«Non sarà di certo l’ultimo». Risponde così il leader di Italia viva, Matteo Renzi, alla domanda se seguiranno altri arrivi dopo quello ufficializzato del senatore ex Pd, Enrico Borghi, alla corte dell’ex presidente del Consiglio.

Un passaggio di casacca significativo, sia perché Borghi è stato per anni un pezzo da 90 del Pd e soltanto nelle ultime settimane, con l’approdo della segreteria di Elly Schlein, si era trovato in disparte rispetto al gruppo dirigente, sia perché il senatore di Villa d’Ossola è membro del Copasir, il Comitato parlamentare per la sicurezza della Repubblica, nel quale quindi il terzo polo, e in particolare Iv, si trova ora ad avere un altro componente, oltre al già presente Ettore Rosato.

«Il 25 febbraio (giorno della vittoria delle primarie di Elly Schlein, ndr) il Pd ha operato una mutazione genetica», ha detto Borghi in conferenza stampa al Senato, accanto allo stesso Renzi e alla capogruppo del terzo polo a Palazzo Madama, Lella Paita. Borghi ha sottolineato che non sarà mai un avversario né tanto meno un nemico dei dem, ma che «la politica è comprendere le cose per come evolvono e non per come vorremmo che fossero», in riferimento all’assenza di un’adeguata considerazione dell’ala riformista nel nuovo partito immaginato da Schlein.

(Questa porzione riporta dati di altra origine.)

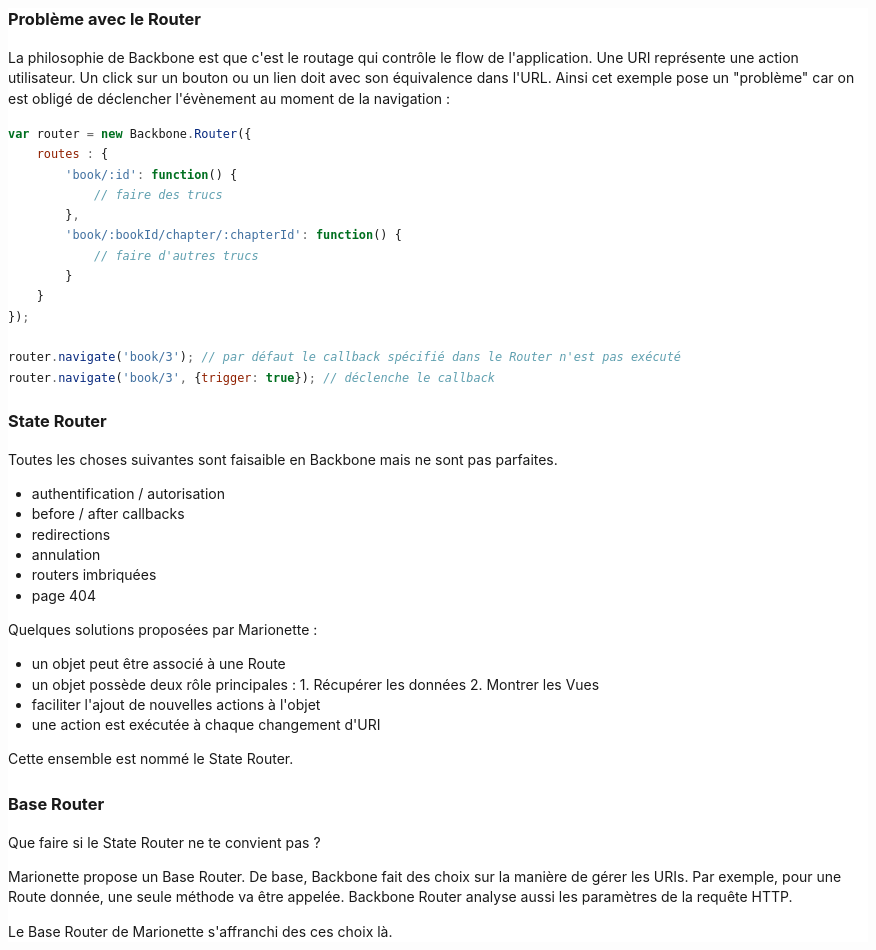 ### Problème avec le Router

La philosophie de Backbone est que c'est le routage qui contrôle le flow de l'application. Une URI représente une action utilisateur.
Un click sur un bouton ou un lien doit avec son équivalence dans l'URL.
Ainsi cet exemple pose un "problème" car on est obligé de déclencher l'évènement au moment de la navigation :

``` js
var router = new Backbone.Router({
    routes : {
        'book/:id': function() {
            // faire des trucs
        },
        'book/:bookId/chapter/:chapterId': function() {
            // faire d'autres trucs
        }
    }
});

router.navigate('book/3'); // par défaut le callback spécifié dans le Router n'est pas exécuté
router.navigate('book/3', {trigger: true}); // déclenche le callback
```

### State Router

Toutes les choses suivantes sont faisaible en Backbone mais ne sont pas parfaites.

-   authentification / autorisation
-   before / after callbacks
-   redirections
-   annulation
-   routers imbriquées
-   page 404

Quelques solutions proposées par Marionette :

-   un objet peut être associé à une Route
-   un objet possède deux rôle principales :
        1.  Récupérer les données
        2.  Montrer les Vues
-   faciliter l'ajout de nouvelles actions à l'objet
-   une action est exécutée à chaque changement d'URI

Cette ensemble est nommé le State Router.

### Base Router

Que faire si le State Router ne te convient pas ?

Marionette propose un Base Router. De base, Backbone fait des choix sur la manière de gérer les URIs. Par exemple, pour une Route donnée, une seule méthode va être appelée. Backbone Router analyse aussi les paramètres de la requête HTTP.

Le Base Router de Marionette s'affranchi des ces choix là.

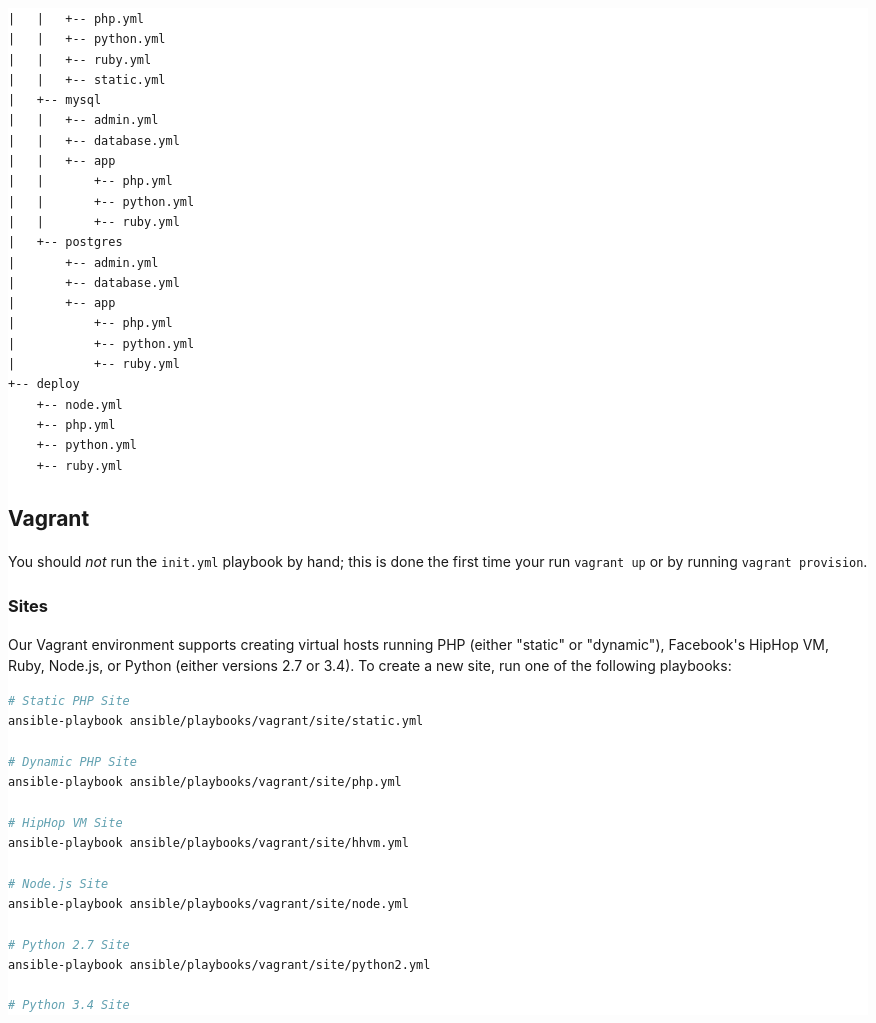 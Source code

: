     |   |   +-- php.yml
    |   |   +-- python.yml
    |   |   +-- ruby.yml
    |   |   +-- static.yml
    |   +-- mysql
    |   |   +-- admin.yml
    |   |   +-- database.yml
    |   |   +-- app
    |   |       +-- php.yml
    |   |       +-- python.yml
    |   |       +-- ruby.yml
    |   +-- postgres
    |       +-- admin.yml
    |       +-- database.yml
    |       +-- app
    |           +-- php.yml
    |           +-- python.yml
    |           +-- ruby.yml
    +-- deploy
        +-- node.yml
        +-- php.yml
        +-- python.yml
        +-- ruby.yml

## Vagrant

You should *not* run the `init.yml` playbook by hand; this is done the first time your run `vagrant up` or by running `vagrant provision`.

### Sites

Our Vagrant environment supports creating virtual hosts running PHP (either "static" or "dynamic"), Facebook's HipHop VM, Ruby, Node.js, or Python (either versions 2.7 or 3.4). To create a new site, run one of the following playbooks:

```bash
# Static PHP Site
ansible-playbook ansible/playbooks/vagrant/site/static.yml

# Dynamic PHP Site
ansible-playbook ansible/playbooks/vagrant/site/php.yml

# HipHop VM Site
ansible-playbook ansible/playbooks/vagrant/site/hhvm.yml

# Node.js Site
ansible-playbook ansible/playbooks/vagrant/site/node.yml

# Python 2.7 Site
ansible-playbook ansible/playbooks/vagrant/site/python2.yml

# Python 3.4 Site
``` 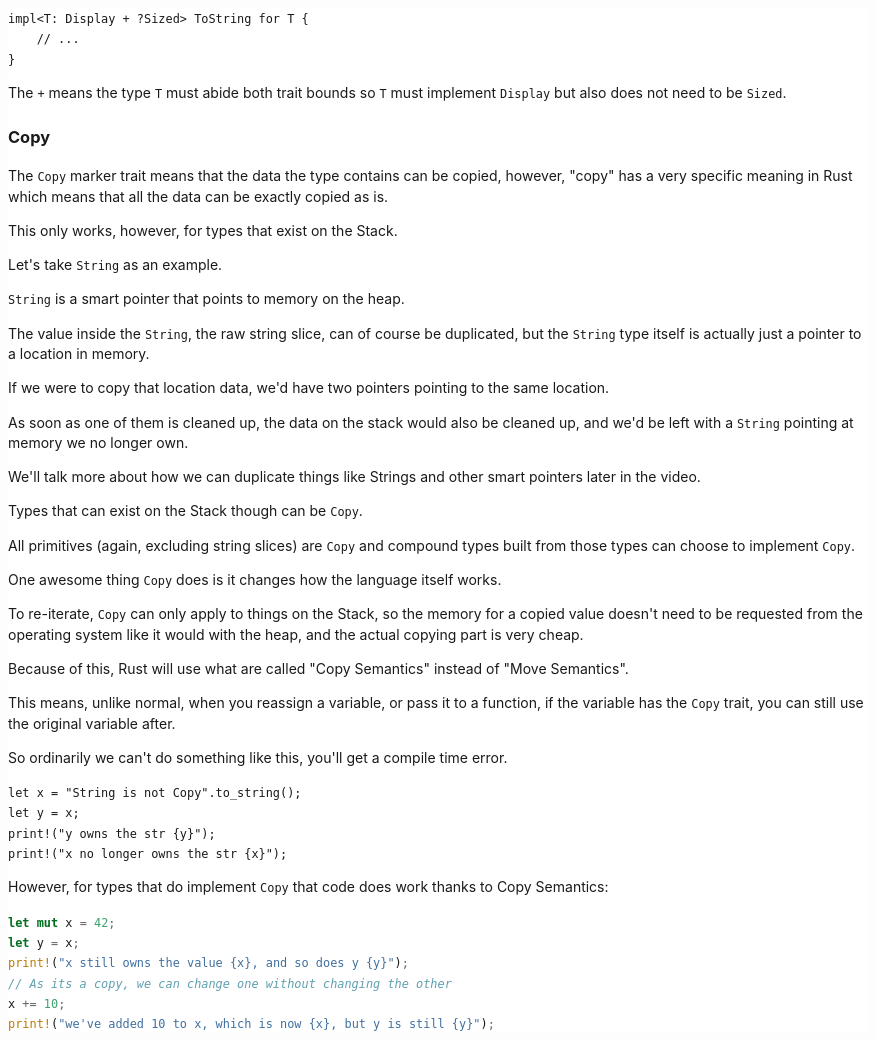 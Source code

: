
 ```rust,ignore
impl<T: Display + ?Sized> ToString for T {
    // ...
}
```

The `+` means the type `T` must abide both trait bounds so `T` must implement `Display` but also does not need to be `Sized`.

### Copy

The `Copy` marker trait means that the data the type contains can be copied, however, "copy" has a very specific meaning in Rust which means that all the data can be exactly copied as is.

This only works, however, for types that exist on the Stack.

Let's take `String` as an example.

`String` is a smart pointer that points to memory on the heap.

The value inside the `String`, the raw string slice, can of course be duplicated, but the `String` type itself is actually just a pointer to a location in memory.

If we were to copy that location data, we'd have two pointers pointing to the same location.

As soon as one of them is cleaned up, the data on the stack would also be cleaned up, and we'd be left with a `String` pointing at memory we no longer own.

We'll talk more about how we can duplicate things like Strings and other smart pointers later in the video.

Types that can exist on the Stack though can be `Copy`. 

All primitives (again, excluding string slices) are `Copy` and compound types built from those types can choose to implement `Copy`.

One awesome thing `Copy` does is it changes how the language itself works.

To re-iterate, `Copy` can only apply to things on the Stack, so the memory for a copied value doesn't need to be requested from the operating system like it would with the heap, and the actual copying part is very cheap.

Because of this, Rust will use what are called "Copy Semantics" instead of "Move Semantics".

This means, unlike normal, when you reassign a variable, or pass it to a function, if the variable has the `Copy` trait, you can still use the original variable after.

So ordinarily we can't do something like this, you'll get a compile time error.

```rust,compile_fail
let x = "String is not Copy".to_string();
let y = x;
print!("y owns the str {y}"); 
print!("x no longer owns the str {x}");
```

However, for types that do implement `Copy` that code does work thanks to Copy Semantics:

```rust
let mut x = 42;
let y = x;
print!("x still owns the value {x}, and so does y {y}");
// As its a copy, we can change one without changing the other
x += 10;
print!("we've added 10 to x, which is now {x}, but y is still {y}");
```
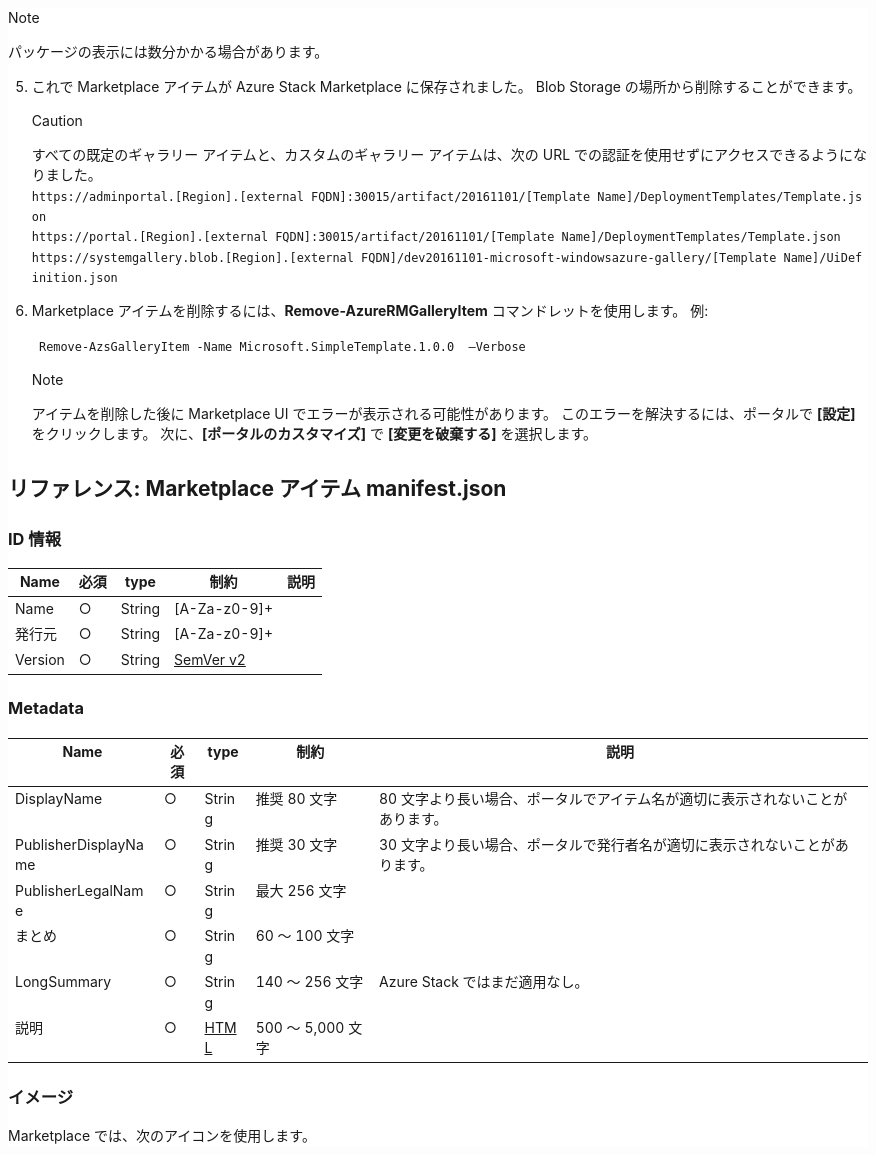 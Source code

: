    > [!NOTE]
   > パッケージの表示には数分かかる場合があります。
   > 
   > 
5. これで Marketplace アイテムが Azure Stack Marketplace に保存されました。 Blob Storage の場所から削除することができます。
    > [!Caution]  
    > すべての既定のギャラリー アイテムと、カスタムのギャラリー アイテムは、次の URL での認証を使用せずにアクセスできるようになりました。  
`https://adminportal.[Region].[external FQDN]:30015/artifact/20161101/[Template Name]/DeploymentTemplates/Template.json`  
`https://portal.[Region].[external FQDN]:30015/artifact/20161101/[Template Name]/DeploymentTemplates/Template.json`  
`https://systemgallery.blob.[Region].[external FQDN]/dev20161101-microsoft-windowsazure-gallery/[Template Name]/UiDefinition.json`

6. Marketplace アイテムを削除するには、**Remove-AzureRMGalleryItem** コマンドレットを使用します。 例:
   
        Remove-AzsGalleryItem -Name Microsoft.SimpleTemplate.1.0.0  –Verbose
   
   > [!NOTE]
   > アイテムを削除した後に Marketplace UI でエラーが表示される可能性があります。 このエラーを解決するには、ポータルで **[設定]** をクリックします。 次に、**[ポータルのカスタマイズ]** で **[変更を破棄する]** を選択します。
   > 
   > 

## <a name="reference-marketplace-item-manifestjson"></a>リファレンス: Marketplace アイテム manifest.json
### <a name="identity-information"></a>ID 情報
| Name | 必須 | type | 制約 | 説明 |
| --- | --- | --- | --- | --- |
| Name |○ |String |[A-Za-z0-9]+ | |
| 発行元 |○ |String |[A-Za-z0-9]+ | |
| Version |○ |String |[SemVer v2](http://semver.org/) | |

### <a name="metadata"></a>Metadata
| Name | 必須 | type | 制約 | 説明 |
| --- | --- | --- | --- | --- |
| DisplayName |○ |String |推奨 80 文字 |80 文字より長い場合、ポータルでアイテム名が適切に表示されないことがあります。 |
| PublisherDisplayName |○ |String |推奨 30 文字 |30 文字より長い場合、ポータルで発行者名が適切に表示されないことがあります。 |
| PublisherLegalName |○ |String |最大 256 文字 | |
| まとめ |○ |String |60 ～ 100 文字 | |
| LongSummary |○ |String |140 ～ 256 文字 |Azure Stack ではまだ適用なし。 |
| 説明 |○ |[HTML](https://auxdocs.azurewebsites.net/en-us/documentation/articles/gallery-metadata#html-sanitization) |500 ～ 5,000 文字 | |

### <a name="images"></a>イメージ
Marketplace では、次のアイコンを使用します。
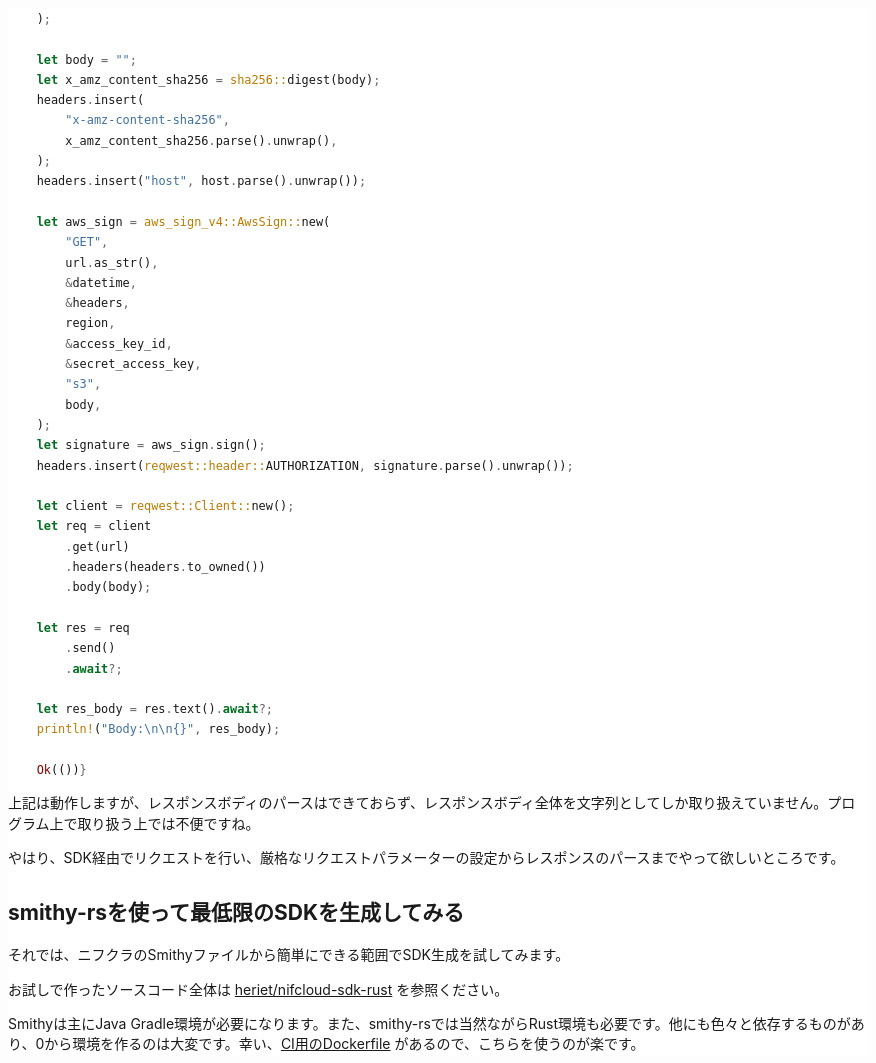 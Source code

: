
 ```rust
    );

    let body = "";
    let x_amz_content_sha256 = sha256::digest(body);
    headers.insert(
        "x-amz-content-sha256",
        x_amz_content_sha256.parse().unwrap(),
    );
    headers.insert("host", host.parse().unwrap());

    let aws_sign = aws_sign_v4::AwsSign::new(
        "GET",
        url.as_str(),
        &datetime,
        &headers,
        region,
        &access_key_id,
        &secret_access_key,
        "s3",
        body,
    );
    let signature = aws_sign.sign();
    headers.insert(reqwest::header::AUTHORIZATION, signature.parse().unwrap());

    let client = reqwest::Client::new();
    let req = client
        .get(url)
        .headers(headers.to_owned())
        .body(body);

    let res = req
        .send()
        .await?;

    let res_body = res.text().await?;
    println!("Body:\n\n{}", res_body);

    Ok(())}
```

上記は動作しますが、レスポンスボディのパースはできておらず、レスポンスボディ全体を文字列としてしか取り扱えていません。プログラム上で取り扱う上では不便ですね。

やはり、SDK経由でリクエストを行い、厳格なリクエストパラメーターの設定からレスポンスのパースまでやって欲しいところです。


## smithy-rsを使って最低限のSDKを生成してみる

それでは、ニフクラのSmithyファイルから簡単にできる範囲でSDK生成を試してみます。

お試しで作ったソースコード全体は [heriet/nifcloud-sdk-rust](https://github.com/heriet/nifcloud-sdk-rust) を参照ください。

Smithyは主にJava Gradle環境が必要になります。また、smithy-rsでは当然ながらRust環境も必要です。他にも色々と依存するものがあり、0から環境を作るのは大変です。幸い、[CI用のDockerfile](https://github.com/smithy-lang/smithy-rs/tree/main/tools/ci-build) があるので、こちらを使うのが楽です。
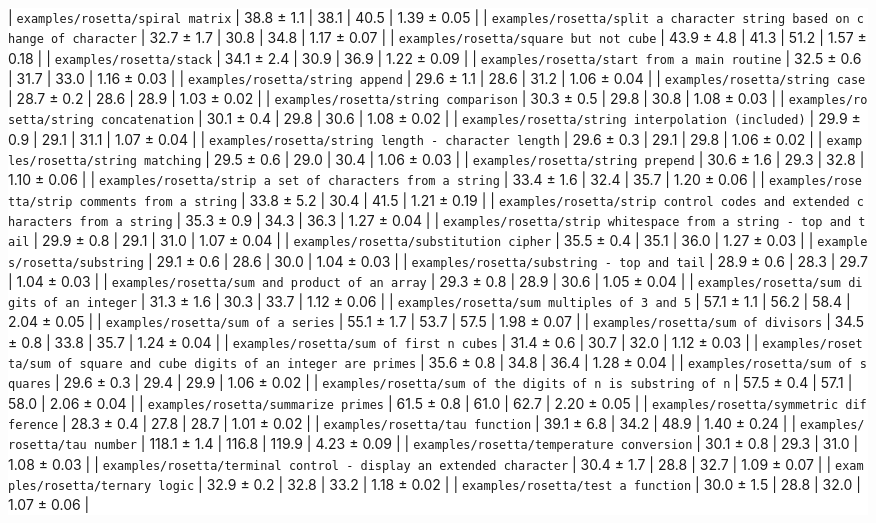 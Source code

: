 | `examples/rosetta/spiral matrix` | 38.8 ± 1.1 | 38.1 | 40.5 | 1.39 ± 0.05 |
| `examples/rosetta/split a character string based on change of character` | 32.7 ± 1.7 | 30.8 | 34.8 | 1.17 ± 0.07 |
| `examples/rosetta/square but not cube` | 43.9 ± 4.8 | 41.3 | 51.2 | 1.57 ± 0.18 |
| `examples/rosetta/stack` | 34.1 ± 2.4 | 30.9 | 36.9 | 1.22 ± 0.09 |
| `examples/rosetta/start from a main routine` | 32.5 ± 0.6 | 31.7 | 33.0 | 1.16 ± 0.03 |
| `examples/rosetta/string append` | 29.6 ± 1.1 | 28.6 | 31.2 | 1.06 ± 0.04 |
| `examples/rosetta/string case` | 28.7 ± 0.2 | 28.6 | 28.9 | 1.03 ± 0.02 |
| `examples/rosetta/string comparison` | 30.3 ± 0.5 | 29.8 | 30.8 | 1.08 ± 0.03 |
| `examples/rosetta/string concatenation` | 30.1 ± 0.4 | 29.8 | 30.6 | 1.08 ± 0.02 |
| `examples/rosetta/string interpolation (included)` | 29.9 ± 0.9 | 29.1 | 31.1 | 1.07 ± 0.04 |
| `examples/rosetta/string length - character length` | 29.6 ± 0.3 | 29.1 | 29.8 | 1.06 ± 0.02 |
| `examples/rosetta/string matching` | 29.5 ± 0.6 | 29.0 | 30.4 | 1.06 ± 0.03 |
| `examples/rosetta/string prepend` | 30.6 ± 1.6 | 29.3 | 32.8 | 1.10 ± 0.06 |
| `examples/rosetta/strip a set of characters from a string` | 33.4 ± 1.6 | 32.4 | 35.7 | 1.20 ± 0.06 |
| `examples/rosetta/strip comments from a string` | 33.8 ± 5.2 | 30.4 | 41.5 | 1.21 ± 0.19 |
| `examples/rosetta/strip control codes and extended characters from a string` | 35.3 ± 0.9 | 34.3 | 36.3 | 1.27 ± 0.04 |
| `examples/rosetta/strip whitespace from a string - top and tail` | 29.9 ± 0.8 | 29.1 | 31.0 | 1.07 ± 0.04 |
| `examples/rosetta/substitution cipher` | 35.5 ± 0.4 | 35.1 | 36.0 | 1.27 ± 0.03 |
| `examples/rosetta/substring` | 29.1 ± 0.6 | 28.6 | 30.0 | 1.04 ± 0.03 |
| `examples/rosetta/substring - top and tail` | 28.9 ± 0.6 | 28.3 | 29.7 | 1.04 ± 0.03 |
| `examples/rosetta/sum and product of an array` | 29.3 ± 0.8 | 28.9 | 30.6 | 1.05 ± 0.04 |
| `examples/rosetta/sum digits of an integer` | 31.3 ± 1.6 | 30.3 | 33.7 | 1.12 ± 0.06 |
| `examples/rosetta/sum multiples of 3 and 5` | 57.1 ± 1.1 | 56.2 | 58.4 | 2.04 ± 0.05 |
| `examples/rosetta/sum of a series` | 55.1 ± 1.7 | 53.7 | 57.5 | 1.98 ± 0.07 |
| `examples/rosetta/sum of divisors` | 34.5 ± 0.8 | 33.8 | 35.7 | 1.24 ± 0.04 |
| `examples/rosetta/sum of first n cubes` | 31.4 ± 0.6 | 30.7 | 32.0 | 1.12 ± 0.03 |
| `examples/rosetta/sum of square and cube digits of an integer are primes` | 35.6 ± 0.8 | 34.8 | 36.4 | 1.28 ± 0.04 |
| `examples/rosetta/sum of squares` | 29.6 ± 0.3 | 29.4 | 29.9 | 1.06 ± 0.02 |
| `examples/rosetta/sum of the digits of n is substring of n` | 57.5 ± 0.4 | 57.1 | 58.0 | 2.06 ± 0.04 |
| `examples/rosetta/summarize primes` | 61.5 ± 0.8 | 61.0 | 62.7 | 2.20 ± 0.05 |
| `examples/rosetta/symmetric difference` | 28.3 ± 0.4 | 27.8 | 28.7 | 1.01 ± 0.02 |
| `examples/rosetta/tau function` | 39.1 ± 6.8 | 34.2 | 48.9 | 1.40 ± 0.24 |
| `examples/rosetta/tau number` | 118.1 ± 1.4 | 116.8 | 119.9 | 4.23 ± 0.09 |
| `examples/rosetta/temperature conversion` | 30.1 ± 0.8 | 29.3 | 31.0 | 1.08 ± 0.03 |
| `examples/rosetta/terminal control - display an extended character` | 30.4 ± 1.7 | 28.8 | 32.7 | 1.09 ± 0.07 |
| `examples/rosetta/ternary logic` | 32.9 ± 0.2 | 32.8 | 33.2 | 1.18 ± 0.02 |
| `examples/rosetta/test a function` | 30.0 ± 1.5 | 28.8 | 32.0 | 1.07 ± 0.06 |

Borghi, che si è definito un «kennediano moroteo» e ha spiegato di aver preso la decisione in maniera individuale, senza confrontarsi con nessuno, diventa così il decimo senatore del terzo polo e il sesto di Italia viva, che avrebbe così il numero minimo per creare un gruppo a parte, qualcosa volesse. Eventualità che secondo Renzi non è all’ordine del giorno. «Chi sarà il prossimo? Non lo so - ha risposto Renzi al Dubbio in conferenza stampa - Se ci sarà un prossimo? Sì. Io non sto lavorando per questo, ma è evidente che ci saranno altri arrivi».

Per il leader di Iv «se Schlein è fedele sui temi su cui ha vinto il congresso, va verso il massimalismo» mentre «se non lo fa, tradisce se stessa» e «questo tema c’è ed è un macigno». Il terzo polo insomma è pronto ad accogliere altri parlamentari in uscita dai dem, perché «il mondo del cattolicesimo democratico non può sentirsi a casa con chi parla di GPA e dice pure che è una posizione personale senza assumersi la responsabilità di una posizione politica». Il riferimento è alle posizioni di Schlein sui temi etici, mentre Borghi non ha mancato di sottolineare l’importanza della mancanza di una delega su difesa e sicurezza come uno dei fattori che l’hanno spinto all’uscita. Un’uscita che Renzi ha definito «un gesto forte» per il quale «serve coraggio». Secondo l’ex presidente del Consiglio «lo spazio del terzo polo in certi momenti sembra esaurirsi e poi invece si allarga, a fisarmonica» perché «questo spazio c’è e non possiamo non prenderne atto».

Dal Pd, a commentare l’uscita di Borghi è Lorenzo Guerini, presidente del Copasir e della corrente di Base riformista, la stessa di Borghi prima dell’addio. «Rispetto la scelta di Enrico Borghi ma non la condivido - ha detto Guerini - Sono sempre stato contrario all'idea di risolvere i problemi politici con le scissioni e infatti mi sono sempre impegnato in passato per evitarle, dopo di che non bisogna né drammatizzare l'uscita di Borghi, ma neanche derubricarla e risolverla con un'alzata di spalle».

E se per la vicepresidente dem della Camera Anna Ascani l’addio di Borghi è «un grave errore», il capogruppo Pd al Senato, Francesco Boccia , si dice «amareggiato e deluso», mentre fonti di Iv sottolineano come i dem siano rimasti «spiazzati» dalla mossa e promettono altri passaggi nel prossimo futuro.